(Records drawn from a dataset)
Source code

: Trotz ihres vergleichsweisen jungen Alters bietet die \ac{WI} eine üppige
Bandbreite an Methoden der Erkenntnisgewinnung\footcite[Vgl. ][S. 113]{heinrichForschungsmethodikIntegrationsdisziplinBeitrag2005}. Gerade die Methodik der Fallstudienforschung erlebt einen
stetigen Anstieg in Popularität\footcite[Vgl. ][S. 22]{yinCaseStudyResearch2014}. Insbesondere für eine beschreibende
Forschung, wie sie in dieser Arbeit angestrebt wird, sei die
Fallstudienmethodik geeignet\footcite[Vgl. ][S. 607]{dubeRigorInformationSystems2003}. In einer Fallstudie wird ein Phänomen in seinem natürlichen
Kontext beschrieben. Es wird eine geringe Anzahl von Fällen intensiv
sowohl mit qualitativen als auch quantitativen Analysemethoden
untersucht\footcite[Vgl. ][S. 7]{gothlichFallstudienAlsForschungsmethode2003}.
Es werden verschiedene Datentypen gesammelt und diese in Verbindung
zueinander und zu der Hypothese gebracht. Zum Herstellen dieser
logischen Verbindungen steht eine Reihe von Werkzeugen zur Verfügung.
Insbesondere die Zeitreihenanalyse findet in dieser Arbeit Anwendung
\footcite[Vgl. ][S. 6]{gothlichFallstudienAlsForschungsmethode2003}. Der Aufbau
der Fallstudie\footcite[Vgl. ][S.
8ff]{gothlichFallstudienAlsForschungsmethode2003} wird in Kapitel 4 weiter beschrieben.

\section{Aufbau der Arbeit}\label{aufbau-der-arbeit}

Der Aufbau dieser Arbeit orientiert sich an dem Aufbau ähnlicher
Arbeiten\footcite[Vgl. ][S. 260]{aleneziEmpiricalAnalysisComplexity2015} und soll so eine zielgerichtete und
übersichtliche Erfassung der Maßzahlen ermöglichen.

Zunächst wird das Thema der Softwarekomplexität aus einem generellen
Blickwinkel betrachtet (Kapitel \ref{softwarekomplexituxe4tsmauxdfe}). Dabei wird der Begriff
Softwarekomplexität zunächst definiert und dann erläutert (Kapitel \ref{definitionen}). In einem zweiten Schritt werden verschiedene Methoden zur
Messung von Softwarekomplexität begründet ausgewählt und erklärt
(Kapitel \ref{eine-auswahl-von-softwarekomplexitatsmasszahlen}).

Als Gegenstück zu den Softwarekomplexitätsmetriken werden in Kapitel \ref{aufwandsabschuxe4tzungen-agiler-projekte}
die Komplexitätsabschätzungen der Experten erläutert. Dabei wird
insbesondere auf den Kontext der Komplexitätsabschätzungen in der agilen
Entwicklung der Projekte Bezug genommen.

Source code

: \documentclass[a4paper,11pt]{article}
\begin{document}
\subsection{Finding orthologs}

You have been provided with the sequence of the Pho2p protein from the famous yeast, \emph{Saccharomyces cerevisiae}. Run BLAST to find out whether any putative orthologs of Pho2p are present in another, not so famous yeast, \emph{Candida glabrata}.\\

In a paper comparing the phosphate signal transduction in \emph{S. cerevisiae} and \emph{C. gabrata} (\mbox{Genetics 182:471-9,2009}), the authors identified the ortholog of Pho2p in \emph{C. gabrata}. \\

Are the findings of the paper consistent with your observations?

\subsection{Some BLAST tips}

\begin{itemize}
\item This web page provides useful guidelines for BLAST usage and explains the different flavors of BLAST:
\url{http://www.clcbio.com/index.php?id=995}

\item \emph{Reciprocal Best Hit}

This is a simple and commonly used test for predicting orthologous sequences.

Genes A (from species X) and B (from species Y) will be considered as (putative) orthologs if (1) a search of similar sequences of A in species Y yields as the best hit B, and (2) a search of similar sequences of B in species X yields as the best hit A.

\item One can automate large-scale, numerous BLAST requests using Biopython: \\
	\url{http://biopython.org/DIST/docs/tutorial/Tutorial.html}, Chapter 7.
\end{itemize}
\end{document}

§ ASSIGNMENT
With "beschrieben" as the search string, filter the records and return each line that has it.

§ OUTPUT BELOW
Kontext beschrieben. Es wird eine geringe Anzahl von Fällen intensiv
8ff]{gothlichFallstudienAlsForschungsmethode2003} wird in Kapitel 4 weiter beschrieben.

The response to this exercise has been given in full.